## [TASK DESCRIPTION]
Report only how many lines of the records contain the word "hook".

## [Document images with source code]
Content starts

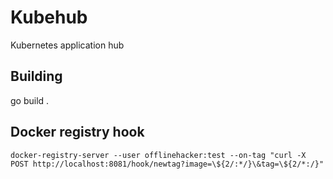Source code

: # Kubehub

Kubernetes application hub

## Building

go build .

## Docker registry hook

```
docker-registry-server --user offlinehacker:test --on-tag "curl -X POST http://localhost:8081/hook/newtag?image=\${2/:*/}\&tag=\${2/*:/}"
```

Content ends

## [FINISHED TASK]
2